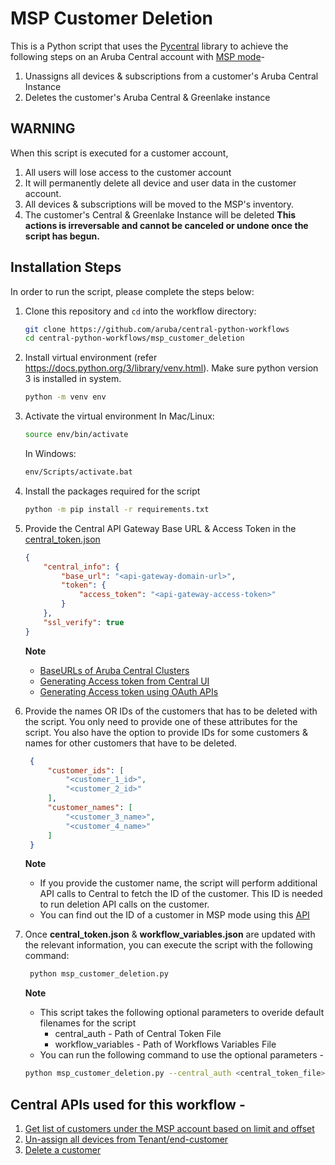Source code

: # MSP Customer Deletion
This is a Python script that uses the [Pycentral](https://pypi.org/project/pycentral/) library to achieve the following steps on an Aruba Central account with [MSP mode](https://www.arubanetworks.com/techdocs/central/latest/content/nms/msp/overview.htm)- 
1. Unassigns all devices & subscriptions from a customer's Aruba Central Instance
2. Deletes the customer's Aruba Central & Greenlake instance

## WARNING 
When this script is executed for a customer account, 
1. All users will lose access to the customer account 
2. It will permanently delete all device and user data in the customer account. 
3. All devices & subscriptions will be moved to the MSP's inventory. 
4. The customer's Central & Greenlake Instance will be deleted
**This actions is irreversable and cannot be canceled or undone once the script has begun.**

## Installation Steps
In order to run the script, please complete the steps below:
1. Clone this repository and `cd` into the workflow directory:
    ```bash
    git clone https://github.com/aruba/central-python-workflows
    cd central-python-workflows/msp_customer_deletion
    ```
   
2. Install virtual environment (refer https://docs.python.org/3/library/venv.html). Make sure python version 3 is installed in system.
    ```bash
    python -m venv env
    ```

3. Activate the virtual environment
    In Mac/Linux:
    ```bash
    source env/bin/activate
    ```
    In Windows:
    ```bash
    env/Scripts/activate.bat
    ```
4. Install the packages required for the script
    ```bash
    python -m pip install -r requirements.txt
    ```
5. Provide the Central API Gateway Base URL & Access Token in the [central_token.json](central_token.json)
    ```json
    {
        "central_info": {
            "base_url": "<api-gateway-domain-url>",
            "token": {
                "access_token": "<api-gateway-access-token>"
            }
        },
        "ssl_verify": true
    }
    ```
    **Note**
   - [BaseURLs of Aruba Central Clusters](https://developer.arubanetworks.com/aruba-central/docs/api-oauth-access-token#table-domain-urls-for-api-gateway-access)
   - [Generating Access token from Central UI](https://developer.arubanetworks.com/aruba-central/docs/api-gateway-creating-application-token)
   - [Generating Access token using OAuth APIs](https://developer.arubanetworks.com/aruba-central/docs/api-oauth-access-token)
6. Provide the names OR IDs of the customers that has to be deleted with the script. You only need to provide one of these attributes for the script. You also have the option to provide IDs for some customers & names for other customers that have to be deleted.
   ```json
    {
        "customer_ids": [ 
            "<customer_1_id>",
            "<customer_2_id>"
        ],
        "customer_names": [
            "<customer_3_name>",
            "<customer_4_name>"
        ]
    }
    ```
    **Note**
    - If you provide the customer name, the script will perform additional API calls to Central to fetch the ID of the customer. This ID is needed to run deletion API calls on the customer.
    - You can find out the ID of a customer in MSP mode using this [API](https://developer.arubanetworks.com/aruba-central/docs/onboarding-a-customer#get-the-customer-id-of-the-new-customer)
7. Once **central_token.json** & **workflow_variables.json** are updated with the relevant information, you can execute the script with the following command:
   ```bash
    python msp_customer_deletion.py
    ```
    **Note**  
    - This script takes the following optional parameters to overide default filenames for the script
      - central_auth - Path of Central Token File
      - workflow_variables - Path of Workflows Variables File  
    - You can run the following command to use the optional parameters -
     ```bash
    python msp_customer_deletion.py --central_auth <central_token_file> --workflow_variables <workflow_variables_file>
    ```

## Central APIs used for this workflow - 
1. [Get list of customers under the MSP account based on limit and offset](https://developer.arubanetworks.com/aruba-central/reference/apiviewsmsp_apiget_customers)
2. [Un-assign all devices from Tenant/end-customer](https://developer.arubanetworks.com/aruba-central/reference/apiviewsmsp_apiunassign_tenant_devices)
3. [Delete a customer](https://developer.arubanetworks.com/aruba-central/reference/apiviewsmsp_apidelete_customer)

_ _ _ _ _ _ _

:: Exercise directions ::
Begin at the first line of the entries and stop after the line holding "4. The customer's"; repeat those lines exactly, but not the pictures.

:: Answer section ::
Source code

: # MSP Customer Deletion
This is a Python script that uses the [Pycentral](https://pypi.org/project/pycentral/) library to achieve the following steps on an Aruba Central account with [MSP mode](https://www.arubanetworks.com/techdocs/central/latest/content/nms/msp/overview.htm)- 
1. Unassigns all devices & subscriptions from a customer's Aruba Central Instance
2. Deletes the customer's Aruba Central & Greenlake instance

## WARNING 
When this script is executed for a customer account, 
1. All users will lose access to the customer account 
2. It will permanently delete all device and user data in the customer account. 
3. All devices & subscriptions will be moved to the MSP's inventory. 
4. The customer's Central & Greenlake Instance will be deleted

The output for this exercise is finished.